When Adrienne Stiff-Roberts decided during her high school career that she wanted to be a scientist, and then an engineer, she didn’t know that she’d end up manipulating the exotic properties of quantum mechanics to perfect devices ranging from infrared cameras to solar cells.
It’s not surprising that the daughter of a father who taught mathematics would gravitate toward a career in academia in a science so dependent on numbers.
“The first time I first became serious about science was during a physics class in the 11th grade,” Stiff-Roberts recalls. “It turned out to be my favorite class – I so much enjoyed understanding how the world around me works. Discovering new knowledge and ideas in labs, lectures and classes resonated deeply with me. I decided then to go into academics.”
The engineering bug bit later, in her senior year. The rest, as they say, is history.
Born in Durham and raised in nearby Raleigh, Stiff-Roberts continued the pursuit of understanding how the world works, both from the practical and theoretical sides. After high school, she entered a dual degree program in Atlanta, and after five years, she had earned a bachelor’s degree in electrical engineering (highest honors) from the Georgia Institute of Technology, and a bachelor’s of science degree in physics (summa cum laude) from Seplman College.

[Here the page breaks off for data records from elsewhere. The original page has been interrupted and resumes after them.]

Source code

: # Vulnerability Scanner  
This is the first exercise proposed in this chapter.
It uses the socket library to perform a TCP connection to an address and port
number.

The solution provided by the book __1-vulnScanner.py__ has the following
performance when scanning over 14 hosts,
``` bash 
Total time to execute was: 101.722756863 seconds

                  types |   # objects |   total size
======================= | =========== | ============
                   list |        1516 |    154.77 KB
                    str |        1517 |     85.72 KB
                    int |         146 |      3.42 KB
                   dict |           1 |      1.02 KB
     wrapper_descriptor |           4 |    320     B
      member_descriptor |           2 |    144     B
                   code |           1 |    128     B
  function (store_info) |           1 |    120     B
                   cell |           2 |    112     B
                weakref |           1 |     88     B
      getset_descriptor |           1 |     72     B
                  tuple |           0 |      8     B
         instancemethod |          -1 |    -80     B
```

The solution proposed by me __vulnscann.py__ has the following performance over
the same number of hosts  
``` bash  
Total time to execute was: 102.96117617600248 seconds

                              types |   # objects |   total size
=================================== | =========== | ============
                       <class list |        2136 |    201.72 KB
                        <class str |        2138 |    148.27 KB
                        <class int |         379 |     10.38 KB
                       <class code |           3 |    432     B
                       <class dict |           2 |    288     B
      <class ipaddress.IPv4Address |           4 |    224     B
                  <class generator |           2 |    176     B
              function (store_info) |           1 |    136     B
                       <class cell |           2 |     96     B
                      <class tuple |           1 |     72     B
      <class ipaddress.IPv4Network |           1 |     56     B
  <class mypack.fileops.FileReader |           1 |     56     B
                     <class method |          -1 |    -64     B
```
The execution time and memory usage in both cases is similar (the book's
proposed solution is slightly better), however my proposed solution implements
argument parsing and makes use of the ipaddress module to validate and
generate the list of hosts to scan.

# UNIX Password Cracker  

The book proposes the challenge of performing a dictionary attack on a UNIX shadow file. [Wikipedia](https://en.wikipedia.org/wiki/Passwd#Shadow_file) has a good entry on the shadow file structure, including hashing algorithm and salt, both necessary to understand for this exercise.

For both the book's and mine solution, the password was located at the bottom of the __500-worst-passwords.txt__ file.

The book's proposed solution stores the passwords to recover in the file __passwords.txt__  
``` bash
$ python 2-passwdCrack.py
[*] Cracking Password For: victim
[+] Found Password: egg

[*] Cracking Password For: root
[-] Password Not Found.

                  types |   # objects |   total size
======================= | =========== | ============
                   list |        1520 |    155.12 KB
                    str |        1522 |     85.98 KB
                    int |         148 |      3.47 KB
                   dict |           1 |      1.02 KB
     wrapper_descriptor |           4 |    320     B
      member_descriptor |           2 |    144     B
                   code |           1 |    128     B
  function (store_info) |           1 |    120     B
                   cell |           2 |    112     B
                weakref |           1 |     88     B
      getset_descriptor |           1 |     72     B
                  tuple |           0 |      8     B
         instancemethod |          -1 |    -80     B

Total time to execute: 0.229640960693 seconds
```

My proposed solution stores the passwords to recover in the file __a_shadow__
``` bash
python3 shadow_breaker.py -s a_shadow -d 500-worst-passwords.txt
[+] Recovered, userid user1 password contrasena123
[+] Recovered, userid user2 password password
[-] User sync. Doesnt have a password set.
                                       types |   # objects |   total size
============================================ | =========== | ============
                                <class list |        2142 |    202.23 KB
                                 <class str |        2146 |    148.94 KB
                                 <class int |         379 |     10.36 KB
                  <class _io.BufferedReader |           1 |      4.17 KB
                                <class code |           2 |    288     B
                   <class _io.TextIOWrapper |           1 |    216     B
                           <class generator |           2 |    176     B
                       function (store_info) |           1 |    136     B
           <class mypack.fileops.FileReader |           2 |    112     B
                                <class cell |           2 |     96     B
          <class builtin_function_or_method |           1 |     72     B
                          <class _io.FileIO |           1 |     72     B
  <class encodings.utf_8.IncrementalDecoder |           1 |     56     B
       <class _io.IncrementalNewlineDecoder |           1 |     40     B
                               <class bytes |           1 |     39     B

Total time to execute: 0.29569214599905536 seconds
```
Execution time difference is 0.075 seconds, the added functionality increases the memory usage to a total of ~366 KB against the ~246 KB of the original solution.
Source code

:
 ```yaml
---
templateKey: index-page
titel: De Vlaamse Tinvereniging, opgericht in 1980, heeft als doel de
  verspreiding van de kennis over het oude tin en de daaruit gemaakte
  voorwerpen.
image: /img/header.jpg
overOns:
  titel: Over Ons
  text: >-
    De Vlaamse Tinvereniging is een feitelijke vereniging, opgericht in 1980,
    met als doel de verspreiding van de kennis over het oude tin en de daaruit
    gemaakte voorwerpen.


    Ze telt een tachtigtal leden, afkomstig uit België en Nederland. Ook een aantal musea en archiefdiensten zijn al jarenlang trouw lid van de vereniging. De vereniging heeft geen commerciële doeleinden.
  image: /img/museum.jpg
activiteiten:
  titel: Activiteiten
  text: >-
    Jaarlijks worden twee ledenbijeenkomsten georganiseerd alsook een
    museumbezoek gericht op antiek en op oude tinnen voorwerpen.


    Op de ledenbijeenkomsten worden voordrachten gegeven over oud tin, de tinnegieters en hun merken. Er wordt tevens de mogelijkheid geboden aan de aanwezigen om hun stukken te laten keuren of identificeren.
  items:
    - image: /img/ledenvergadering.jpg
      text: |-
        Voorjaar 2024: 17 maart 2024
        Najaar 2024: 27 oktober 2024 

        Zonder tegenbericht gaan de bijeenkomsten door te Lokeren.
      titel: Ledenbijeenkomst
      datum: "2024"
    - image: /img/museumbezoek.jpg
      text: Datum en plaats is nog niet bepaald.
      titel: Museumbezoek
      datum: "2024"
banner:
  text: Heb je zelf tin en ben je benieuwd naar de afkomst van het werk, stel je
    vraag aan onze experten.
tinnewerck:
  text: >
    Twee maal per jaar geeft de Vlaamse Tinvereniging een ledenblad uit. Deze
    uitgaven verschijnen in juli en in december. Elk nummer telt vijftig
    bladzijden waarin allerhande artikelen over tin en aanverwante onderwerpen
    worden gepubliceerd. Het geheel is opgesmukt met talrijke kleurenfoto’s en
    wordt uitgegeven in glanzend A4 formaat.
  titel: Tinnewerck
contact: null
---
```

Since joining the Duke faculty in 2004 as an assistant professor of electrical and computer engineering, Stiff-Roberts has combined this passion for physics and engineering to better understand the sub-atomic quantum world, governed by its own often counter-intuitive laws, and to harness its great potential.
So far, the efforts of her laboratory have made significant advances in combining the quantum and practical worlds.
In recognition of the accomplishments of her young academic career, Stiff-Roberts has been named the winner of the 2009 Institute of Electrical and Electronics Engineers (IEEE) Early Career Award in Nanotechnology. She will officially receive the award during the ninth annual meeting of the IEEE Conference on Nanotechnology this July in Genoa, Italy.
She was cited by the Nanotechnology Council for her “contributions to the development of nanoscale quantum dots for infrared detection.”
In simple terms, quantum dots are like extremely tiny semiconductors that adhere to their own set of quantum rules. These dots are hundreds of times smaller than a sliver of a human hair -- six to 10 nanometers thick and 10 to 20 nanometers in diameter. Scientists have yet to figure out exactly how to make use of quantum dots’ seemingly limitless potential, but that is what particularly excites Stiff-Roberts.
“For me, the enjoyment I derive from science all boils down to figuring out practical applications of theoretical ideas,” she said. “In particular, I really enjoy using the principles of quantum mechanics to make better devices, such as sensors or detectors.”
She and her colleagues are involved in all phases of quantum dot development, including work with dots she creates herself, experimentation with commercially available dots, and the development of new techniques for building structures or devices that incorporate dots, such as infrared sensors.
In fact, Stiff-Roberts made her first major contribution to the field while earning a Ph.D. in applied physics at the University of Michigan, when she was the first to create an infrared detector using quantum dots that actually produced images.
One of the main goals of her current work with quantum dots is designing a sensor that responds to specific bands of infrared light. Targets include those wavelengths that are not absorbed by water and carbon dioxide in the atmosphere, which allows sensors to gather images on cloudy days.
The military also has a keen interest in this technology, so she is also pursuing wavelengths that can travel through smoke without significant absorption, which opens the possibility of clear imaging of battlefield action. There is also potential for using infrared detection in everything from medical scanning, space science and atmospheric monitoring.
“For me, the satisfaction comes from using quantum mechanics to make devices better – it’s that simple,” Stiff-Roberts said. “It’s the combination of applied and basic sciences.”